[Records from a data collection]
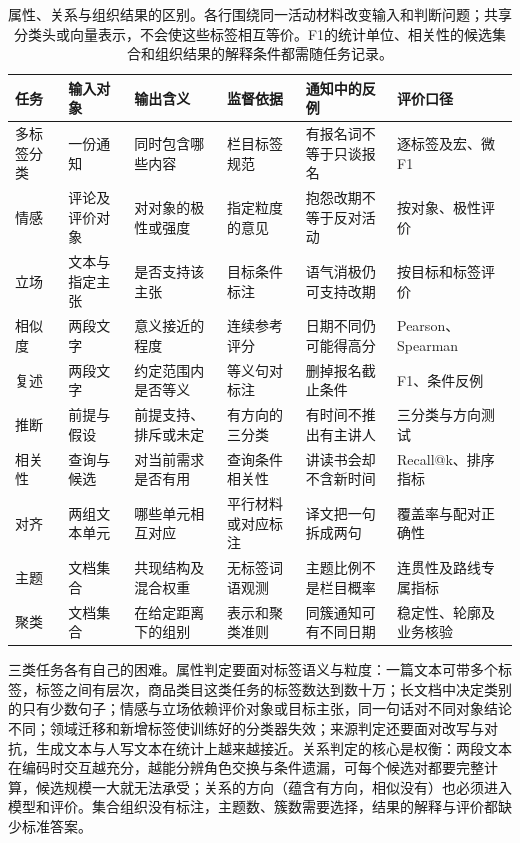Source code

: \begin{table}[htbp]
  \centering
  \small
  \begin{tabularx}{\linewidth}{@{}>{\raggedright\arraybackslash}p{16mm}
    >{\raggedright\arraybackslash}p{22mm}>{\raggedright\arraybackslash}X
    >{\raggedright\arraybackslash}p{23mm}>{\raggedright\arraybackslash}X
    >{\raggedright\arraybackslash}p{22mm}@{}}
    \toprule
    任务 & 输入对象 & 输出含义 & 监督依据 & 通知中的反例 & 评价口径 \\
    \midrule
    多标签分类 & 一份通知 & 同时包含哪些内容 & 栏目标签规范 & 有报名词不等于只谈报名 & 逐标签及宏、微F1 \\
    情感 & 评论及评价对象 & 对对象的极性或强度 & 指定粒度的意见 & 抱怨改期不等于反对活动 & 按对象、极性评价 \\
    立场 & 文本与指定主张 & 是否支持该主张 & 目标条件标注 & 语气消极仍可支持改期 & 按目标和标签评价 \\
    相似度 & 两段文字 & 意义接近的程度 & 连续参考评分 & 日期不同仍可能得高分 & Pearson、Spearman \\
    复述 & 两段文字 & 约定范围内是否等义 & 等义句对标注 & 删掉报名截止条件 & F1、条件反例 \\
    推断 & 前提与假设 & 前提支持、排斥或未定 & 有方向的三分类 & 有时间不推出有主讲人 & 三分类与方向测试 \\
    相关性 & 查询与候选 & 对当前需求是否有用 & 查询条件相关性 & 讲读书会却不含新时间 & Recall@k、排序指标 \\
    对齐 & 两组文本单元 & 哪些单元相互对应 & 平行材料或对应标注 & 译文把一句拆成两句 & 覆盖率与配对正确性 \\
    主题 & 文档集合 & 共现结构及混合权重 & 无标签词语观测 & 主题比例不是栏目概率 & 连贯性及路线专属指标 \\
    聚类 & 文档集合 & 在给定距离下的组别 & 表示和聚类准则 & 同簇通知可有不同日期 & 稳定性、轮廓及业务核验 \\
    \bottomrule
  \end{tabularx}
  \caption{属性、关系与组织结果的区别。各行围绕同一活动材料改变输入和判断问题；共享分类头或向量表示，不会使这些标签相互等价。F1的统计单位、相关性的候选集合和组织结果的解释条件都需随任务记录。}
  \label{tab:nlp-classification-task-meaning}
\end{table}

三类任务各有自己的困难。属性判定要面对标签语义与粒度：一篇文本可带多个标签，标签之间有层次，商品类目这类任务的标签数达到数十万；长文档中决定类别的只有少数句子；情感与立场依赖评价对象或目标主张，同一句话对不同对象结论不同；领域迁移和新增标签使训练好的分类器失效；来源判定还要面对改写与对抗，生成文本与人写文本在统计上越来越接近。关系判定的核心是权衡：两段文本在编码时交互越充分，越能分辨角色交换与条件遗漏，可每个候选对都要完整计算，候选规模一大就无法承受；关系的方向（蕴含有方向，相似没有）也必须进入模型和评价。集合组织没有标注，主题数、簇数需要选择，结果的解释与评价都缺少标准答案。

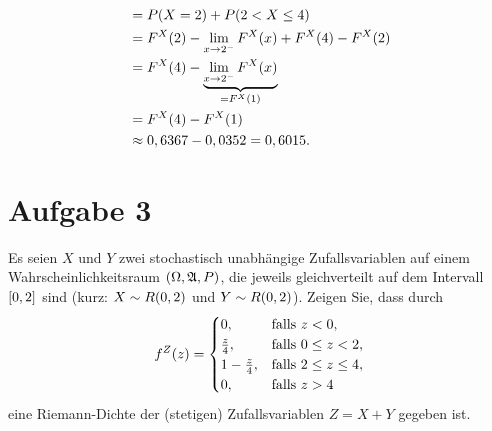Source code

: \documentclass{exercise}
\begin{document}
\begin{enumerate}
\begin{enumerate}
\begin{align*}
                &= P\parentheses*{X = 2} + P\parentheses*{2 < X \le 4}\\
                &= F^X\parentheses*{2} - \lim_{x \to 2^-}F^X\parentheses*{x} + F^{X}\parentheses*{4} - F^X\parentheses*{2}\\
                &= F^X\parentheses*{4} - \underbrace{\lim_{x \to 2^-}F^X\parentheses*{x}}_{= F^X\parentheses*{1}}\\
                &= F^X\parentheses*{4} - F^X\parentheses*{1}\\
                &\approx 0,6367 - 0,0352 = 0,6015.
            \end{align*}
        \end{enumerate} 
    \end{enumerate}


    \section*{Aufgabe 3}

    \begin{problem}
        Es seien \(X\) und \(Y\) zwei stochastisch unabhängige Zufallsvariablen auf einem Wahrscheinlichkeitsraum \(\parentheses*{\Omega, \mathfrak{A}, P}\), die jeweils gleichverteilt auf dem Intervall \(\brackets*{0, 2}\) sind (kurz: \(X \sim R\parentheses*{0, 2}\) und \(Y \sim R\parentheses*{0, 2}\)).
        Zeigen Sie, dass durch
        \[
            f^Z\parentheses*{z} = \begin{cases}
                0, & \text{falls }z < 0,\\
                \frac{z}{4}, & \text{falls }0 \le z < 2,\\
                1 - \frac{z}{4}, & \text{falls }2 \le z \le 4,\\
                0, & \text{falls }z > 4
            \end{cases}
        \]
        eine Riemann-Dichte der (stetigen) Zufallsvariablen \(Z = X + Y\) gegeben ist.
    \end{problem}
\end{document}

• Assignment: Report every line in the data that holds "raggedright", copying each one.

• Response box:
  \begin{tabularx}{\linewidth}{@{}>{\raggedright\arraybackslash}p{16mm}
    >{\raggedright\arraybackslash}p{22mm}>{\raggedright\arraybackslash}X
    >{\raggedright\arraybackslash}p{23mm}>{\raggedright\arraybackslash}X
    >{\raggedright\arraybackslash}p{22mm}@{}}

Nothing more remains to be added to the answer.